On the insulating support 1 are also arranged several fixed conductive pads 5,6 and 7, all placed on the trajectory in an arc of a circle described by the end of the pivoting movable contact 4. The fixed contact 2 is also possible in the manner of a plastic cone. A helical spring 8, mounted around the pivot axis 3, ensures the pressure of the two branches of the movable contact 4 on the fixed contact 2 and on the pads 5, 6 and 7.

An electrical input conductor 9 is connected to the movable contact 4, while an electrical output conductor 10 is connected to the fixed contact 2.

Between this fixed contact 2 and the first fixed stud 5 is inserted a first electrical resistance with a positive temperature coefficient 11. Between the first fixed stud 5 and the second fixed stud 6 is inserted a second electrical resistance with positive temperature coefficient 12, of higher ohmic value.
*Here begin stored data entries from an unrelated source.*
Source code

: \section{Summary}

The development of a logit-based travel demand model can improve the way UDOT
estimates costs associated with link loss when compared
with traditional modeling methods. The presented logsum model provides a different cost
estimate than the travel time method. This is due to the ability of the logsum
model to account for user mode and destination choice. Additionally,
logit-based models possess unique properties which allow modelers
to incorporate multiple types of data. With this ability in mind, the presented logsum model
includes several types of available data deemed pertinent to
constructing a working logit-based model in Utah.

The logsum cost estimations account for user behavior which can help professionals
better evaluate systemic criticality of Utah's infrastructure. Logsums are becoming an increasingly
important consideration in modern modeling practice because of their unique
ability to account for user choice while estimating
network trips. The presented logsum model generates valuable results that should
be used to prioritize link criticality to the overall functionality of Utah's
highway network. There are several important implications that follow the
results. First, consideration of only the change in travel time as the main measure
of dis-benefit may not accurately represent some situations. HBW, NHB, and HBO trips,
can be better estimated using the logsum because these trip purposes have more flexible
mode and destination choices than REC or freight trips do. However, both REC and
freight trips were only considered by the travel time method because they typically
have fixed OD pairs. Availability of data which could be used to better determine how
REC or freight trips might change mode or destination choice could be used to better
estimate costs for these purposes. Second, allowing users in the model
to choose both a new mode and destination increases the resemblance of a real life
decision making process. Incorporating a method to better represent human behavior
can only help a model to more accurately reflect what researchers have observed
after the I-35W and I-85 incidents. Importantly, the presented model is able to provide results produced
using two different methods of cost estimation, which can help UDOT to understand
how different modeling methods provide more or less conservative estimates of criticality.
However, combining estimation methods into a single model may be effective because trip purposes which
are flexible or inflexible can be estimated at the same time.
An ordinary electrical resistance 13 is inserted between the second fixed stud 6 and the third fixed stud 7.

Figure 1 shows the cut-off device in the closed position or "engaged" position. The movable contact 4 is pressed against the fixed contact 2. The electric current thus flows directly, through the contacts 2 and 4, from the input conductor 9 to the output conductor 10, without passing through the resistors with a positive temperature coefficient 11 and 12 and the resistor 13 which are then kept outside the circuit traversed by this current.
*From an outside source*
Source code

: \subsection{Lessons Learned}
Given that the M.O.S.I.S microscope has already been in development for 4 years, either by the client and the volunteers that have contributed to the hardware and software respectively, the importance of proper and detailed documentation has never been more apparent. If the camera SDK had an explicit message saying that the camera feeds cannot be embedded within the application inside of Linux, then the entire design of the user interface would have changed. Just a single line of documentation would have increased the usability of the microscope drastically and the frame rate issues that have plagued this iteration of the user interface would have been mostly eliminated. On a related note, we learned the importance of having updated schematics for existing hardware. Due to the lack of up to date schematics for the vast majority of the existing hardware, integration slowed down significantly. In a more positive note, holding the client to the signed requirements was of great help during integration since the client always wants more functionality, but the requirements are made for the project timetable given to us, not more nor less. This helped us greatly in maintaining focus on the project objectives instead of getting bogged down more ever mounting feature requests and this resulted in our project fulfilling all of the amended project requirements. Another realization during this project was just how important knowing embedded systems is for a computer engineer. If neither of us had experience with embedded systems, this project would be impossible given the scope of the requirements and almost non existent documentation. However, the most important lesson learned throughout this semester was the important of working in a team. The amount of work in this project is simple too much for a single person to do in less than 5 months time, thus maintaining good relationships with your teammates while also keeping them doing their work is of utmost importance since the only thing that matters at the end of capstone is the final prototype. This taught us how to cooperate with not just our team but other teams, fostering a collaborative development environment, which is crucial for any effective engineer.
During the opening movement, the movable contact 4 pivots passing successively from the fixed contact 2 to the first fixed pad 5, from the first pad 5 to the second pad 6, and from the second pad 6 to the third pad 7, before reaching the beyond this last pad 7.

At the start of opening, when the movable contact 4 is passed over the first fixed stud 5, the first resistor with a positive temperature coefficient 11 is temporarily inserted in the circuit traversed by the electric current between the input conductor 9 and the output conductor 10. If the current is initially of high intensity, the resistance with positive temperature coefficient 11 heats up quickly, and its ohmic value increases suddenly, which contributes to considerably limit the intensity of this current. On the other hand, the first resistor with a positive temperature coefficient 11 does not see its value suddenly increased, if it is traversed by a current of relatively low intensity.

The opening movement continuing, the movable contact 4 then passes from the first fixed stud 5 to the second fixed stud 6, as illustrated in FIGS. 2 and 3. The second resistance with a positive temperature coefficient 12 is thus inserted into the circuit, in series with the first resistance with positive temperature coefficient 11.

If previously the first resistance with a positive temperature coefficient 11 has intervened, to attenuate a current of high initial intensity, the second resistance with a positive temperature coefficient 12 does not intervene. On the other hand, this second resistance with positive temperature coefficient 12 sees its ohmic value increase suddenly, if the first resistance with positive temperature coefficient 11 has not intervened previously, therefore for a current of medium or low initial intensity; the intervention of the second resistor with a positive temperature coefficient 12 leads to lowering the intensity of this current to an even lower value.

The opening movement continuing to take place, the movable contact 4 passes over the third fixed stud 7, then it continues its travel beyond this last stud 7 and finally reaches the open position or "triggered" position, shown in Figure 4, in which the flow of current between the input conductor 9 and the output conductor 10 is completely prevented. It should be noted that during this opening movement, the resistor 13 is temporarily inserted in the circuit but then has no particular function.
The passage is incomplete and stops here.